* WORK ORDER
Reproduce the data in its entirety, exactly as supplied.

----- RECORDS SUPPLIED -----

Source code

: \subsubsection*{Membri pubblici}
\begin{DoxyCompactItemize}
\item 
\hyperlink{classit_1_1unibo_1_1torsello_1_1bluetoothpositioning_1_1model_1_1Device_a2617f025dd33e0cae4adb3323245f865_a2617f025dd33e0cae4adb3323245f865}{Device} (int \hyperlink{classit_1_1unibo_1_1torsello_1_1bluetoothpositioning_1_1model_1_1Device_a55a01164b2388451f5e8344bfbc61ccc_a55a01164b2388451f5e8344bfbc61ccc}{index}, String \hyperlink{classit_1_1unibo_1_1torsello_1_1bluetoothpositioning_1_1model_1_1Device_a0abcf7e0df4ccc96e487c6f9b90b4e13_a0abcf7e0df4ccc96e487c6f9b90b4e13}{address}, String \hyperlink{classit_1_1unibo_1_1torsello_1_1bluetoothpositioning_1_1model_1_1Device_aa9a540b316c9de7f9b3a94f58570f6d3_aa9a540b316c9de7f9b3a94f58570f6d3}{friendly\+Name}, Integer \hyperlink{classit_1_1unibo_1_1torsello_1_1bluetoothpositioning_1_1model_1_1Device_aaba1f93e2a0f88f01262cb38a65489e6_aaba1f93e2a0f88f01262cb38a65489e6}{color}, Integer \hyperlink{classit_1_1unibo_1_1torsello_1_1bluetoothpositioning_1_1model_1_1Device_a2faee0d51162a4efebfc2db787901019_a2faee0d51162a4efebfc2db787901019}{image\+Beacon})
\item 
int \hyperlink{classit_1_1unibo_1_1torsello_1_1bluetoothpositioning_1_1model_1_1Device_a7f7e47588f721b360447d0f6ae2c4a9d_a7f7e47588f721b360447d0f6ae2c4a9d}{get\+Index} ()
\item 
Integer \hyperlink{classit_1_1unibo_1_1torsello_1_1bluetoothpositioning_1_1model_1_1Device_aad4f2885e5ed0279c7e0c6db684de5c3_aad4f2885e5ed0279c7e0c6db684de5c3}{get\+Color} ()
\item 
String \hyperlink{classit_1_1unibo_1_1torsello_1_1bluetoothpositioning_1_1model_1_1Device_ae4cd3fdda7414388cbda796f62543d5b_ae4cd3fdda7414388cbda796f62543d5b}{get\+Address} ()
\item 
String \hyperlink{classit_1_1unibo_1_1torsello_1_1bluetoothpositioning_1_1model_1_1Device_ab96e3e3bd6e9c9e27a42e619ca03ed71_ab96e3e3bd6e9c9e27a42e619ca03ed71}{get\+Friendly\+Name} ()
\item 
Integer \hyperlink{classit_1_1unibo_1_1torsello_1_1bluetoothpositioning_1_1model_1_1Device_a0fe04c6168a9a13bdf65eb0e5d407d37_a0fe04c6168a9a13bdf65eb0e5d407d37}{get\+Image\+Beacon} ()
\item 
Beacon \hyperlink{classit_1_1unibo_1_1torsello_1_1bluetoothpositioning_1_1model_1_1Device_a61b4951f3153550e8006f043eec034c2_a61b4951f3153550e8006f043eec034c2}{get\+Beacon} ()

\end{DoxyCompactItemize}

-----

* RESPONSE BELOW
Source code

: \subsubsection*{Membri pubblici}
\begin{DoxyCompactItemize}
\item 
\hyperlink{classit_1_1unibo_1_1torsello_1_1bluetoothpositioning_1_1model_1_1Device_a2617f025dd33e0cae4adb3323245f865_a2617f025dd33e0cae4adb3323245f865}{Device} (int \hyperlink{classit_1_1unibo_1_1torsello_1_1bluetoothpositioning_1_1model_1_1Device_a55a01164b2388451f5e8344bfbc61ccc_a55a01164b2388451f5e8344bfbc61ccc}{index}, String \hyperlink{classit_1_1unibo_1_1torsello_1_1bluetoothpositioning_1_1model_1_1Device_a0abcf7e0df4ccc96e487c6f9b90b4e13_a0abcf7e0df4ccc96e487c6f9b90b4e13}{address}, String \hyperlink{classit_1_1unibo_1_1torsello_1_1bluetoothpositioning_1_1model_1_1Device_aa9a540b316c9de7f9b3a94f58570f6d3_aa9a540b316c9de7f9b3a94f58570f6d3}{friendly\+Name}, Integer \hyperlink{classit_1_1unibo_1_1torsello_1_1bluetoothpositioning_1_1model_1_1Device_aaba1f93e2a0f88f01262cb38a65489e6_aaba1f93e2a0f88f01262cb38a65489e6}{color}, Integer \hyperlink{classit_1_1unibo_1_1torsello_1_1bluetoothpositioning_1_1model_1_1Device_a2faee0d51162a4efebfc2db787901019_a2faee0d51162a4efebfc2db787901019}{image\+Beacon})
\item 
int \hyperlink{classit_1_1unibo_1_1torsello_1_1bluetoothpositioning_1_1model_1_1Device_a7f7e47588f721b360447d0f6ae2c4a9d_a7f7e47588f721b360447d0f6ae2c4a9d}{get\+Index} ()
\item 
Integer \hyperlink{classit_1_1unibo_1_1torsello_1_1bluetoothpositioning_1_1model_1_1Device_aad4f2885e5ed0279c7e0c6db684de5c3_aad4f2885e5ed0279c7e0c6db684de5c3}{get\+Color} ()
\item 
String \hyperlink{classit_1_1unibo_1_1torsello_1_1bluetoothpositioning_1_1model_1_1Device_ae4cd3fdda7414388cbda796f62543d5b_ae4cd3fdda7414388cbda796f62543d5b}{get\+Address} ()
\item 
String \hyperlink{classit_1_1unibo_1_1torsello_1_1bluetoothpositioning_1_1model_1_1Device_ab96e3e3bd6e9c9e27a42e619ca03ed71_ab96e3e3bd6e9c9e27a42e619ca03ed71}{get\+Friendly\+Name} ()
\item 
Integer \hyperlink{classit_1_1unibo_1_1torsello_1_1bluetoothpositioning_1_1model_1_1Device_a0fe04c6168a9a13bdf65eb0e5d407d37_a0fe04c6168a9a13bdf65eb0e5d407d37}{get\+Image\+Beacon} ()
\item 
Beacon \hyperlink{classit_1_1unibo_1_1torsello_1_1bluetoothpositioning_1_1model_1_1Device_a61b4951f3153550e8006f043eec034c2_a61b4951f3153550e8006f043eec034c2}{get\+Beacon} ()

\end{DoxyCompactItemize}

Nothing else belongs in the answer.